What to work on |
Go through the data and tally the lines that hold the string "subscription". Reply with the total alone.

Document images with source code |
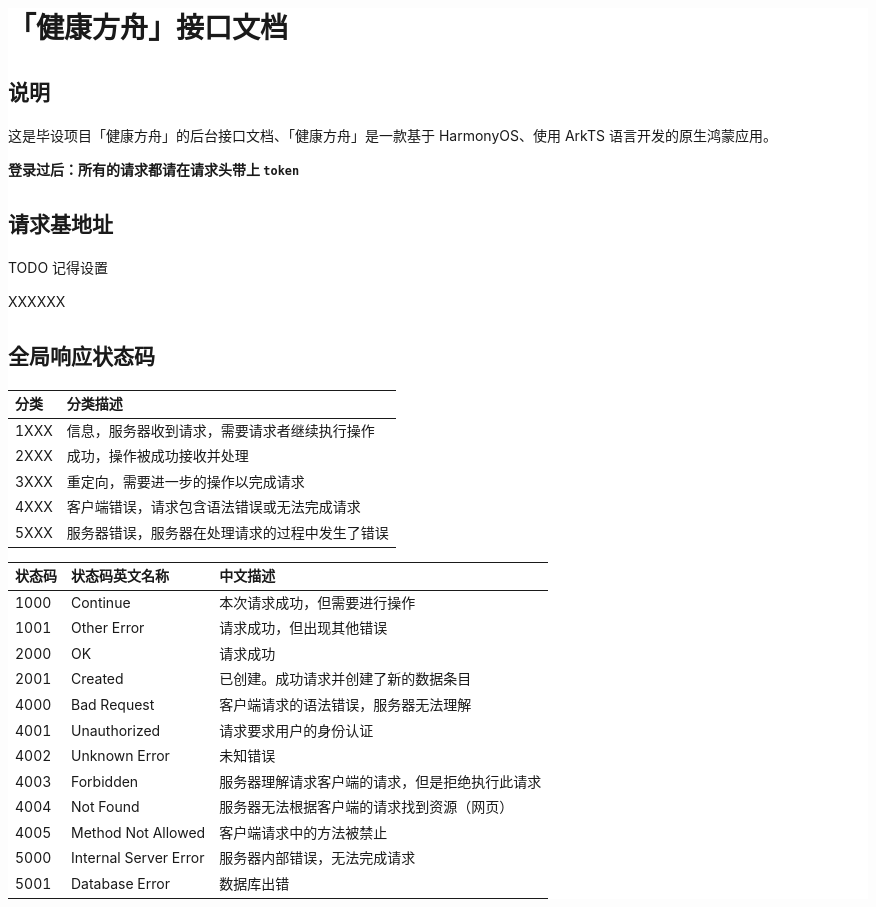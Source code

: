 # 「健康方舟」接口文档

## 说明

这是毕设项目「健康方舟」的后台接口文档、「健康方舟」是一款基于 HarmonyOS、使用 ArkTS 语言开发的原生鸿蒙应用。

**登录过后：所有的请求都请在请求头带上 `token`**

## 请求基地址

TODO 记得设置

XXXXXX

## 全局响应状态码

| 分类 | 分类描述                                       |
| :--- | :--------------------------------------------- |
| 1XXX | 信息，服务器收到请求，需要请求者继续执行操作   |
| 2XXX | 成功，操作被成功接收并处理                     |
| 3XXX | 重定向，需要进一步的操作以完成请求             |
| 4XXX | 客户端错误，请求包含语法错误或无法完成请求     |
| 5XXX | 服务器错误，服务器在处理请求的过程中发生了错误 |

| 状态码 | 状态码英文名称        | 中文描述                                       |
| :----- | :-------------------- | :--------------------------------------------- |
| 1000   | Continue              | 本次请求成功，但需要进行操作                   |
| 1001   | Other Error           | 请求成功，但出现其他错误                       |
| 2000   | OK                    | 请求成功                                       |
| 2001   | Created               | 已创建。成功请求并创建了新的数据条目           |
| 4000   | Bad Request           | 客户端请求的语法错误，服务器无法理解           |
| 4001   | Unauthorized          | 请求要求用户的身份认证                         |
| 4002   | Unknown Error         | 未知错误                                       |
| 4003   | Forbidden             | 服务器理解请求客户端的请求，但是拒绝执行此请求 |
| 4004   | Not Found             | 服务器无法根据客户端的请求找到资源（网页）     |
| 4005   | Method Not Allowed    | 客户端请求中的方法被禁止                       |
| 5000   | Internal Server Error | 服务器内部错误，无法完成请求                   |
| 5001   | Database Error        | 数据库出错                                     |
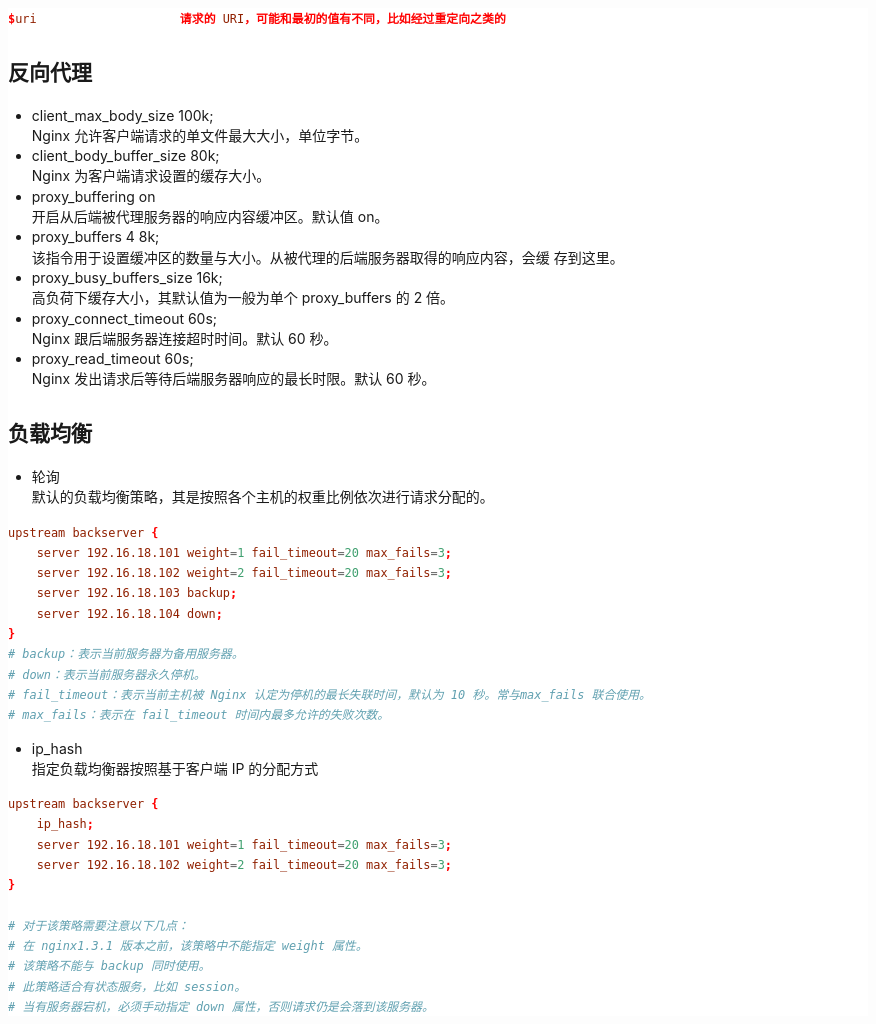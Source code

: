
 ```conf
$uri                    请求的 URI，可能和最初的值有不同，比如经过重定向之类的
```

## 反向代理

- client_max_body_size 100k;<br/>
  Nginx 允许客户端请求的单文件最大大小，单位字节。
- client_body_buffer_size 80k;<br/>
  Nginx 为客户端请求设置的缓存大小。
- proxy_buffering on<br/>
  开启从后端被代理服务器的响应内容缓冲区。默认值 on。
- proxy_buffers 4 8k;<br/>
  该指令用于设置缓冲区的数量与大小。从被代理的后端服务器取得的响应内容，会缓
  存到这里。
- proxy_busy_buffers_size 16k;<br/>
  高负荷下缓存大小，其默认值为一般为单个 proxy_buffers 的 2 倍。
- proxy_connect_timeout 60s;<br/>
  Nginx 跟后端服务器连接超时时间。默认 60 秒。
- proxy_read_timeout 60s;<br/>
  Nginx 发出请求后等待后端服务器响应的最长时限。默认 60 秒。

## 负载均衡

- 轮询<br/>
  默认的负载均衡策略，其是按照各个主机的权重比例依次进行请求分配的。

```conf {1-6}
upstream backserver {
    server 192.16.18.101 weight=1 fail_timeout=20 max_fails=3;
    server 192.16.18.102 weight=2 fail_timeout=20 max_fails=3;
    server 192.16.18.103 backup;
    server 192.16.18.104 down;
}
# backup：表示当前服务器为备用服务器。
# down：表示当前服务器永久停机。
# fail_timeout：表示当前主机被 Nginx 认定为停机的最长失联时间，默认为 10 秒。常与max_fails 联合使用。
# max_fails：表示在 fail_timeout 时间内最多允许的失败次数。
```

- ip_hash<br/>
  指定负载均衡器按照基于客户端 IP 的分配方式

```conf {1-5}
upstream backserver {
    ip_hash;
    server 192.16.18.101 weight=1 fail_timeout=20 max_fails=3;
    server 192.16.18.102 weight=2 fail_timeout=20 max_fails=3;
}

# 对于该策略需要注意以下几点：
# 在 nginx1.3.1 版本之前，该策略中不能指定 weight 属性。
# 该策略不能与 backup 同时使用。
# 此策略适合有状态服务，比如 session。
# 当有服务器宕机，必须手动指定 down 属性，否则请求仍是会落到该服务器。
```
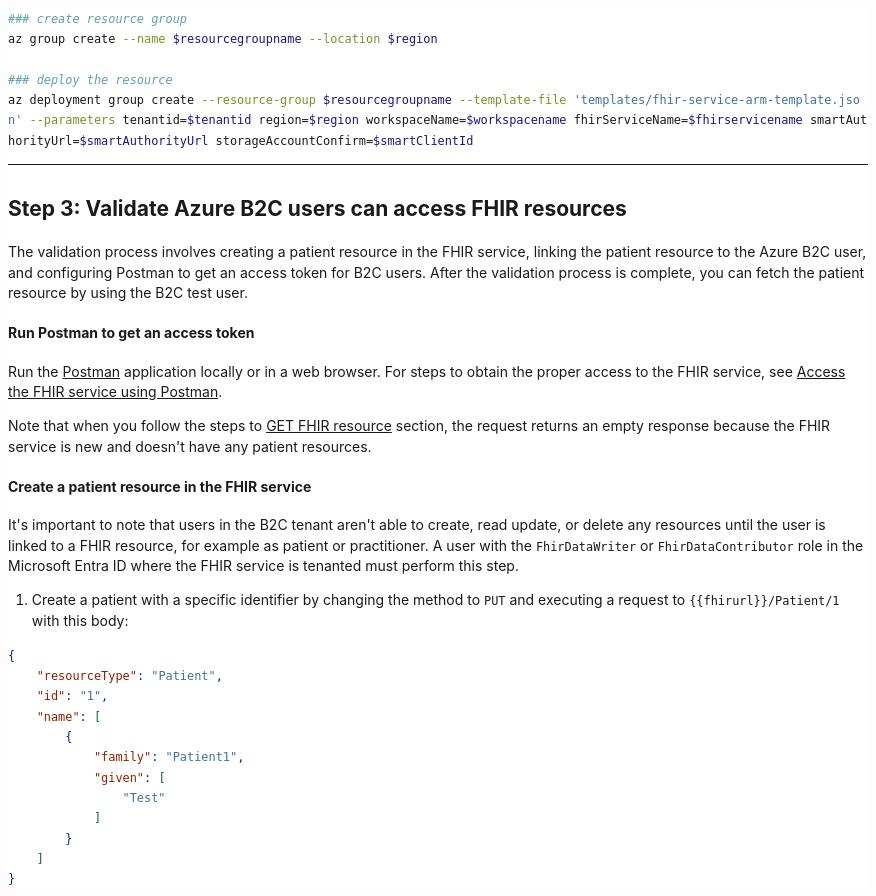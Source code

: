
 ```bash
### create resource group
az group create --name $resourcegroupname --location $region

### deploy the resource
az deployment group create --resource-group $resourcegroupname --template-file 'templates/fhir-service-arm-template.json' --parameters tenantid=$tenantid region=$region workspaceName=$workspacename fhirServiceName=$fhirservicename smartAuthorityUrl=$smartAuthorityUrl storageAccountConfirm=$smartClientId
```

---

## Step 3: Validate Azure B2C users can access FHIR resources

The validation process involves creating a patient resource in the FHIR service, linking the patient resource to the Azure B2C user, and configuring Postman to get an access token for B2C users. After the validation process is complete, you can fetch the patient resource by using the B2C test user.

#### Run Postman to get an access token

Run the [Postman](https://www.postman.com) application locally or in a web browser. For steps to obtain the proper access to the FHIR service, see [Access the FHIR service using Postman](use-postman.md).

Note that when you follow the steps to [GET FHIR resource](use-postman.md#get-fhir-resource) section, the request returns an empty response because the FHIR service is new and doesn't have any patient resources.

#### Create a patient resource in the FHIR service

It's important to note that users in the B2C tenant aren't able to create, read update, or delete any resources until the user is linked to a FHIR resource, for example as patient or practitioner. A user with the `FhirDataWriter` or `FhirDataContributor` role in the Microsoft Entra ID where the FHIR service is tenanted must perform this step.

1. Create a patient with a specific identifier by changing the method to `PUT` and executing a request to `{{fhirurl}}/Patient/1` with this body:

```json
{
    "resourceType": "Patient",
    "id": "1",
    "name": [
        {
            "family": "Patient1",
            "given": [
                "Test"
            ]
        }
    ]
}
```
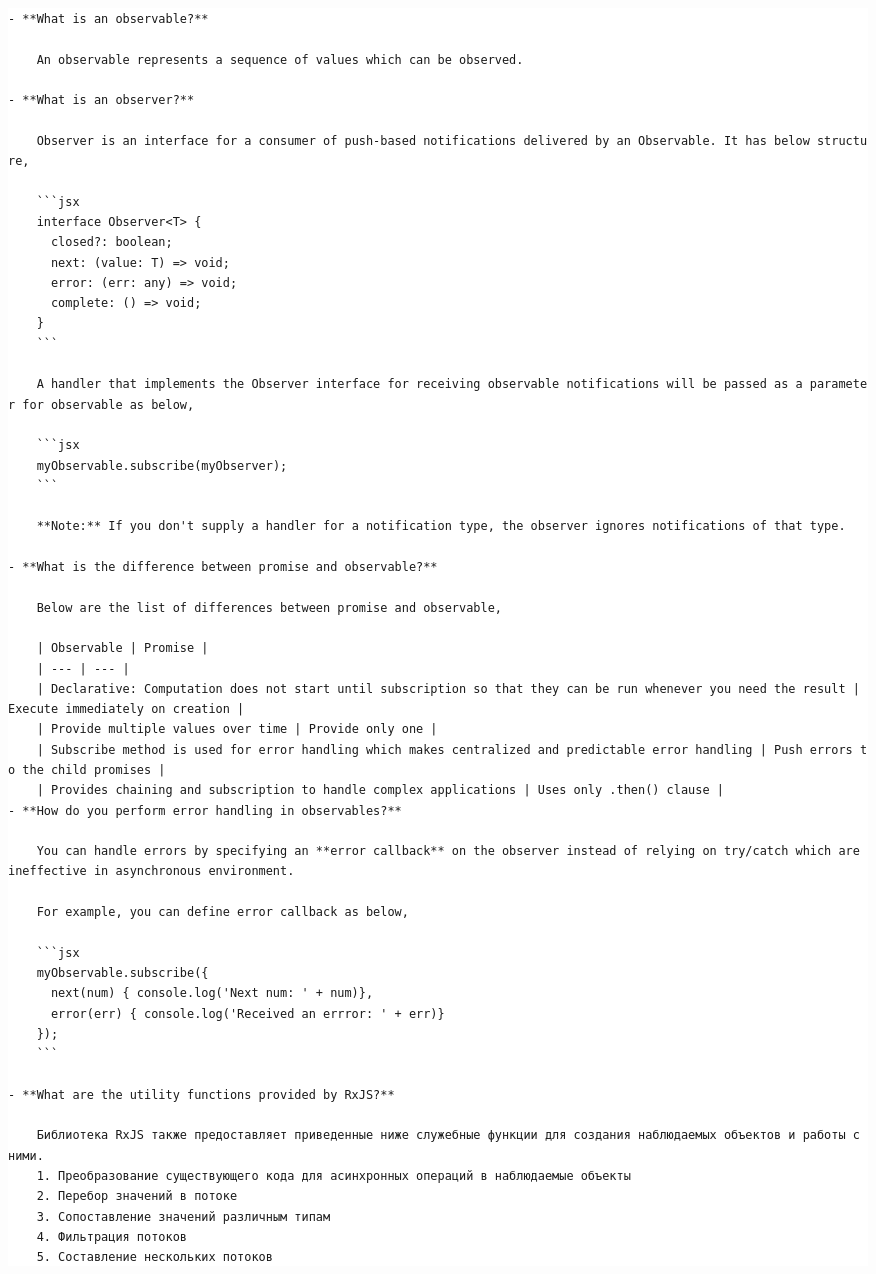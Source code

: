     - **What is an observable?**
        
        An observable represents a sequence of values which can be observed.
        
    - **What is an observer?**
        
        Observer is an interface for a consumer of push-based notifications delivered by an Observable. It has below structure,
        
        ```jsx
        interface Observer<T> {
          closed?: boolean;
          next: (value: T) => void;
          error: (err: any) => void;
          complete: () => void;
        }
        ```
        
        A handler that implements the Observer interface for receiving observable notifications will be passed as a parameter for observable as below,
        
        ```jsx
        myObservable.subscribe(myObserver);
        ```
        
        **Note:** If you don't supply a handler for a notification type, the observer ignores notifications of that type.
        
    - **What is the difference between promise and observable?**
        
        Below are the list of differences between promise and observable,
        
        | Observable | Promise |
        | --- | --- |
        | Declarative: Computation does not start until subscription so that they can be run whenever you need the result | Execute immediately on creation |
        | Provide multiple values over time | Provide only one |
        | Subscribe method is used for error handling which makes centralized and predictable error handling | Push errors to the child promises |
        | Provides chaining and subscription to handle complex applications | Uses only .then() clause |
    - **How do you perform error handling in observables?**
        
        You can handle errors by specifying an **error callback** on the observer instead of relying on try/catch which are ineffective in asynchronous environment.
        
        For example, you can define error callback as below,
        
        ```jsx
        myObservable.subscribe({
          next(num) { console.log('Next num: ' + num)},
          error(err) { console.log('Received an errror: ' + err)}
        });
        ```
        
    - **What are the utility functions provided by RxJS?**
        
        Библиотека RxJS также предоставляет приведенные ниже служебные функции для создания наблюдаемых объектов и работы с ними.
        1. Преобразование существующего кода для асинхронных операций в наблюдаемые объекты
        2. Перебор значений в потоке
        3. Сопоставление значений различным типам
        4. Фильтрация потоков
        5. Составление нескольких потоков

Solved problem |
2